Well, let’s just have Rebekah speak for herself, shall we?

“It’s about a one-time famous writer who finds herself unable to write. So she starts writing letters to Arthur Weeman, pretending to be a thirteen-year-old-girl and through these letters she deals with something bad that happened to her when she was almost thirteen and . . .”
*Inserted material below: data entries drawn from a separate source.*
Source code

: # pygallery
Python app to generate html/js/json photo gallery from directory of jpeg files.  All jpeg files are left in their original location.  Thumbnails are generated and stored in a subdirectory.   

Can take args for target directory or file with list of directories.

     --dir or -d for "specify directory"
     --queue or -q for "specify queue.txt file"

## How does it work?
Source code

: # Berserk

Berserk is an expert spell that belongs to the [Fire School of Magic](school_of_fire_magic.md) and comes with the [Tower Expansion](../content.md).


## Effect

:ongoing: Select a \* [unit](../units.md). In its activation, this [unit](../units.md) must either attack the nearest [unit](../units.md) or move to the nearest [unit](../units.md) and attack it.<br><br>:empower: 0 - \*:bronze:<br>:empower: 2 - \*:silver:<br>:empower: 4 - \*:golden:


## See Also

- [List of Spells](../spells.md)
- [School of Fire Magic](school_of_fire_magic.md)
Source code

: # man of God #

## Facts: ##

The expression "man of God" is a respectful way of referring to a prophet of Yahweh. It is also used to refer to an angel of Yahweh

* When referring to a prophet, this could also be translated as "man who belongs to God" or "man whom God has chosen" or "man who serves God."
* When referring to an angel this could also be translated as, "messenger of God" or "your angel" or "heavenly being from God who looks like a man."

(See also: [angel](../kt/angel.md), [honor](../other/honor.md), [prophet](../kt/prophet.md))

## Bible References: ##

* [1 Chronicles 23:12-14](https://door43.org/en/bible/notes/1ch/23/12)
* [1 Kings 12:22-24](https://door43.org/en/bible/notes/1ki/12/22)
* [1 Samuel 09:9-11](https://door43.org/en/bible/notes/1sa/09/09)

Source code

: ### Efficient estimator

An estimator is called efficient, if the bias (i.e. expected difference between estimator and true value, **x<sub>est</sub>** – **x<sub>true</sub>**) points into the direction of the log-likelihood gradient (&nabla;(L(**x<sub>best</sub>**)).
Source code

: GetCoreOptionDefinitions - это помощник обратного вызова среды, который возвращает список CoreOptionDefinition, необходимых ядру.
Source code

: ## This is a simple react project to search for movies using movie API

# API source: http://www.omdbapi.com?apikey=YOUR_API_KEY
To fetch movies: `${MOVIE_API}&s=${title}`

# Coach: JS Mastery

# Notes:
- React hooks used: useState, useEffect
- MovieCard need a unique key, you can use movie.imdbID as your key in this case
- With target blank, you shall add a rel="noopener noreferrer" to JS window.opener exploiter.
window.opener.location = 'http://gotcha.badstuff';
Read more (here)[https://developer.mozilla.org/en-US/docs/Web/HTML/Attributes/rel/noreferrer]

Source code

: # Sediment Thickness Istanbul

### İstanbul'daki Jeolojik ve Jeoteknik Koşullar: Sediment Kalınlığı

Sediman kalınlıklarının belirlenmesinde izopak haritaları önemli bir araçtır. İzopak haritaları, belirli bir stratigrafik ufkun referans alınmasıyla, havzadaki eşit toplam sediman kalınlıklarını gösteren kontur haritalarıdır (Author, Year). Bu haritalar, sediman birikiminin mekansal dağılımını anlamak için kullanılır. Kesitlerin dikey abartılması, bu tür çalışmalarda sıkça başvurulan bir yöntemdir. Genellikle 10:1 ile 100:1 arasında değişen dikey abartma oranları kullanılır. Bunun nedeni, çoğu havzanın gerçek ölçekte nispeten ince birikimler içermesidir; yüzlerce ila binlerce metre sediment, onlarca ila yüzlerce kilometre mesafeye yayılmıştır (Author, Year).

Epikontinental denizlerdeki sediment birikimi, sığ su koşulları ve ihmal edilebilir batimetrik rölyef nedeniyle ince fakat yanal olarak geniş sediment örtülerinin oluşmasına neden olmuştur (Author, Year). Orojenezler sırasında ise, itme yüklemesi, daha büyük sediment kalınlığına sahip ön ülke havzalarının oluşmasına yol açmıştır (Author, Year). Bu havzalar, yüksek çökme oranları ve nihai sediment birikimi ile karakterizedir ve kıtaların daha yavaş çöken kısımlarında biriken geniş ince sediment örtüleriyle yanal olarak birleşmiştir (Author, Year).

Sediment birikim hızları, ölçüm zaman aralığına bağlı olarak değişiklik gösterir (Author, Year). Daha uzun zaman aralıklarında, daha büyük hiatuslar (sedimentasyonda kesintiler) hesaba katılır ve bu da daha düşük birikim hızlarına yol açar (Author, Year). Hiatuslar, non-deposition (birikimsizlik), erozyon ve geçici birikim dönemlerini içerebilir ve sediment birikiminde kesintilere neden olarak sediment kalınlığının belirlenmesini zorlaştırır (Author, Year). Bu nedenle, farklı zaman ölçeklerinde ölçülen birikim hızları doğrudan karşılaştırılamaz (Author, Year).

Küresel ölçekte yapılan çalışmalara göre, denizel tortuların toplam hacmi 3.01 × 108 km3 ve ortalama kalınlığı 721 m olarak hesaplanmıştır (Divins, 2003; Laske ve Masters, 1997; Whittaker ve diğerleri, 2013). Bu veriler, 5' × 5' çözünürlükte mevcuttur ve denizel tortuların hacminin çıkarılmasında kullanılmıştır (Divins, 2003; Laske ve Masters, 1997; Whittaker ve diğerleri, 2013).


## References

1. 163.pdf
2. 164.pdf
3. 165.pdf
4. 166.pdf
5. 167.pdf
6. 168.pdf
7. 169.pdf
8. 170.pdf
Sounds like a real page turner, huh? Also probably sounds like Rebekah is some seriously damaged goods, right? I’m not exactly sure how many people would agree with the first statement. For me it was, but I am a super fan of all things dark and grisly – especially when those things somehow manage to end up being black comedy brilliance. As for the second statement? Nope . . . .



And good lord did I love reading everything about her. From her morning ritual . . . .




To an unlikely friendship/nurse’s aide position/roommate status with an elderly woman who often times chose to hang out with her other friends . . . .



To a voyeuristic obsession with a famous director . . . .



(Yes, she sees EXACTLY what you would expect to see Woody Allen Arthur Weeman doing when he thinks no one is looking.)

At this point if you aren’t real familiar with me you might be asking . . .



That would be an affirmative. It’s hard to ignore writing that jumps off the page at you like this one has, though . . . .

“In the end we Y.G.s don’t grow up to be over-the-hill Lolitas – sexless and worn and fat with child – we simply turn into the very thing that had once lusted after us.

Lolita in the end becomes Humbert Humbert.

And I had turned my back on Alice to find myself seeing things through Arthur Weeman’s eyes. I, like all Y.G.s everywhere, had become, to my shock and horror, nothing more than a little dirty old man.”


This is currently on ONE friend’s TBR. I’d prefer to keep it that way because I wouldn’t expect anyone else to enjoy it anyway and I’ll flat out say there’s at least one person out there who will get automatically defriended if all of a sudden they choose to read this book no one has ever heard of, but that would be soooooo easy to hate review.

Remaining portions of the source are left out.